Mortificata di essersi fatta gabbare da una Testuggine, la Volpe se ne tornò verso la sua tana a lento passo e con la coda fra le gambe.
Quando l'uccello Titiba ebbe così posto termine al suo racconto, rispose la femmina crollando il capo:
-Tutte le tue assicurazioni e le belle storie non valgono a calmarmi. Dice il proverbio che co' più potenti non si deve entrare in dimestichezza. Epperò io non saprei viver tranquilla, esposta come sono a tutti i momenti ad essere inghiottita dal mare furibondo con tutti i miei piccini. Bisogna, checchè ci costi, lasciare un così pericoloso vicino e ritirarsi in luogo sicuro.

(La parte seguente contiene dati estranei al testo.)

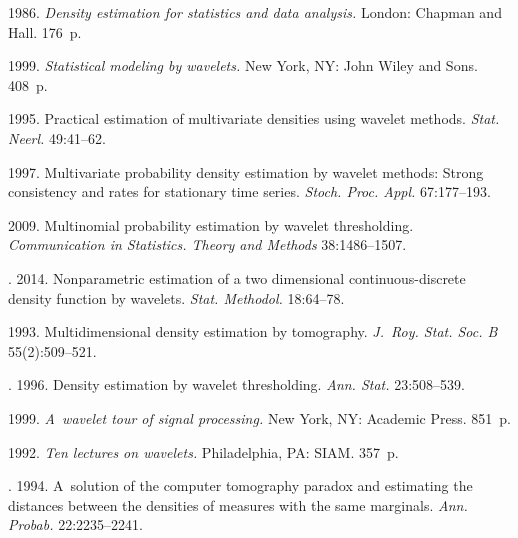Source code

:   \begin{multicols}{2}

\renewcommand{\bibname}{\protect\rmfamily References}



{\small\frenchspacing
 {%
 \begin{thebibliography}{99}
 1986. \textit{Density
estimation for statistics and data analysis.} London: Chapman and Hall. 176~p.

 1999. \textit{Statistical modeling by wavelets.} New York, NY:
John Wiley and Sons. 408~p.


 1995. Practical estimation of multivariate densities
using wavelet methods. \textit{Stat. Neerl.} 49:41--62.

 1997. Multivariate probability density estimation by wavelet
methods: Strong consistency and rates for stationary time series.
\textit{Stoch. Proc. Appl.} 67:177--193.

 2009. Multinomial probability estimation
by wavelet thresholding. \textit{Communication in Statistics. Theory and Methods}
 38:1486--1507.

. 2014.
Nonparametric estimation of a two dimensional continuous-discrete
density function by wavelets. \textit{Stat. Methodol.} 18:64--78.



 1993. Multidimensional density
estimation by tomography. \textit{J.~Roy. Stat. Soc. B} 55(2):509--521.

.
1996. Density estimation by wavelet thresholding.
\textit{Ann. Stat.}  23:508--539.

 1999. \textit{A~wavelet tour of signal processing.}
New York, NY: Academic Press. 851~p.

 1992. \textit{Ten lectures on wavelets.}
Philadelphia, PA: SIAM. 357~p.

. 1994. A~solution of the
computer tomography paradox and estimating the distances between the
densities of measures with the same marginals.
\textit{Ann. Probab.} 22:2235--2241.


\end{thebibliography}}}
\end{multicols}
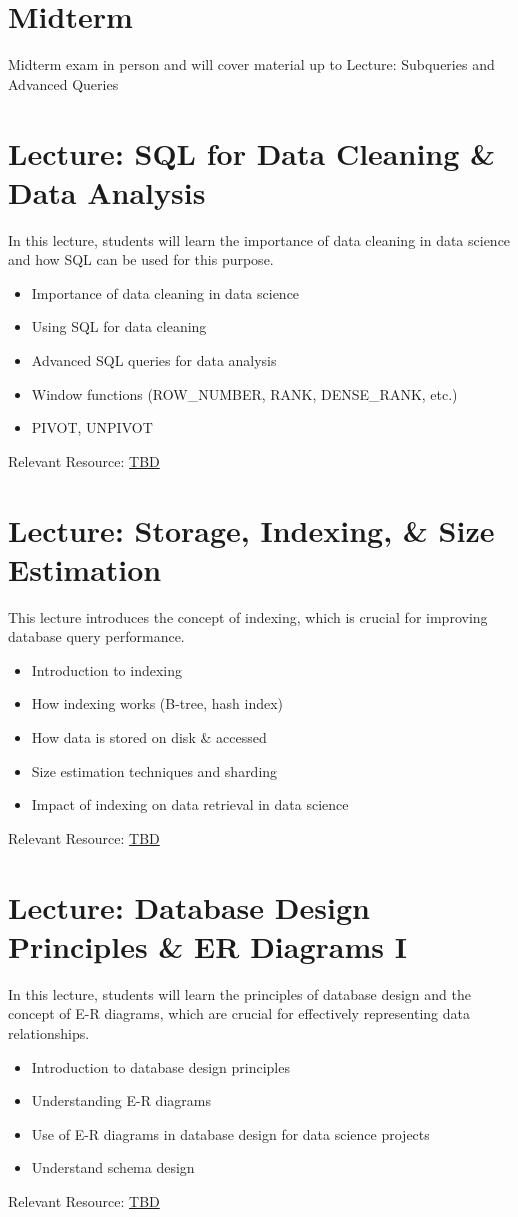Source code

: \documentclass[11pt, letterpaper]{article}
\let\oldsection\section
\renewcommand\section{\clearpage\oldsection}
\begin{document}
	\section*{Midterm}
	Midterm exam in person and will cover material up to Lecture: Subqueries and Advanced Queries
	
	\section*{Lecture: SQL for Data Cleaning \& Data Analysis}
	In this lecture, students will learn the importance of data cleaning in data science and how SQL can be used for this purpose.
	\begin{itemize}
		\item Importance of data cleaning in data science
		\item Using SQL for data cleaning
		\item Advanced SQL queries for data analysis
		\item Window functions (ROW\_NUMBER, RANK, DENSE\_RANK, etc.)
		\item PIVOT, UNPIVOT
	\end{itemize}
	Relevant Resource: \href{https://example.com}{TBD}
	
	\section*{Lecture: Storage, Indexing, \& Size Estimation}
	This lecture introduces the concept of indexing, which is crucial for improving database query performance.
	\begin{itemize}
		\item Introduction to indexing
		\item How indexing works (B-tree, hash index)
		\item How data is stored on disk \& accessed
		\item Size estimation techniques and sharding
		\item Impact of indexing on data retrieval in data science
	\end{itemize}
	Relevant Resource: \href{https://example.com}{TBD}
	
	\section*{Lecture: Database Design Principles \& ER Diagrams I}
	In this lecture, students will learn the principles of database design and the concept of E-R diagrams, which are crucial for effectively representing data relationships.
	\begin{itemize}
		\item Introduction to database design principles
		\item Understanding E-R diagrams
		\item Use of E-R diagrams in database design for data science projects
		\item Understand schema design
	\end{itemize}
	Relevant Resource: \href{https://example.com}{TBD}
	
\end{document}
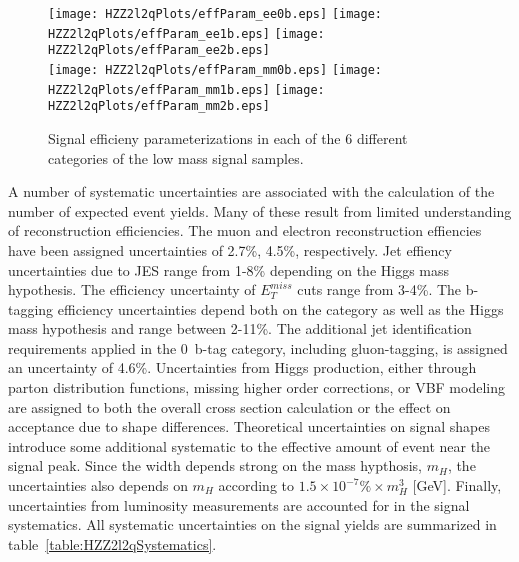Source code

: \begin{figure}
\begin{center}
\texttt{[image: HZZ2l2qPlots/effParam\_ee0b.eps]}
\texttt{[image: HZZ2l2qPlots/effParam\_ee1b.eps]}
\texttt{[image: HZZ2l2qPlots/effParam\_ee2b.eps]}\\
\texttt{[image: HZZ2l2qPlots/effParam\_mm0b.eps]}
\texttt{[image: HZZ2l2qPlots/effParam\_mm1b.eps]}
\texttt{[image: HZZ2l2qPlots/effParam\_mm2b.eps]}

\caption{Signal efficieny parameterizations in each of the 6
different categories of the low mass signal samples.}
\label{fig:efficiencyLowMass}
\end{center}
\end{figure}

A number of systematic uncertainties are associated with the calculation
of the number of expected event yields.  Many of these result from
limited understanding of reconstruction efficiencies.  The 
muon and electron reconstruction effiencies have been assigned 
uncertainties of 2.7\%, 4.5\%, respectively.  Jet effiency
uncertainties due to JES range from 1-8\% depending on the Higgs
mass hypothesis.  The efficiency uncertainty of $E_T^{miss}$ cuts
range from 3-4\%.  The b-tagging efficiency uncertainties depend
both on the category as well as the Higgs mass hypothesis and
range between 2-11\%. 
The additional jet identification requirements applied in the 0~b-tag
category, including gluon-tagging, is assigned an uncertainty of 4.6\%.
Uncertainties from Higgs production, either through parton distribution
functions, missing higher order corrections, or VBF modeling are
assigned to both the overall cross section calculation or the
effect on acceptance due to shape differences.  Theoretical
uncertainties on signal shapes introduce some additional
systematic to the effective amount of event near the signal peak.
Since the width depends strong on the mass hypthosis, $m_H$,
the uncertainties also depends on $m_H$ according to
$1.5\times10^{-7}\%\times m_H^3$ [GeV].  Finally, uncertainties from
luminosity measurements are accounted for in the signal
systematics.  All systematic uncertainties on the signal yields
are summarized in table~\ref{table:HZZ2l2qSystematics}.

Ma le trepidazioni materne, le preghiere, le argomentazioni non servirono a nulla. L'uccello Titiba impose silenzio alla sua metà e dichiarò assolutamente che di là non si sarebbe mosso.
Non passò molto tempo, e la temuta rovina piombò loro addosso. La marea montò, le acque raggiunsero il nido e, ritirandosi, si portarono via i piccini: la madre si salvò, spiccando il volo; ma vista irreparabilmente perduta la famigliuola, si abbandonò alla più amara afflizione.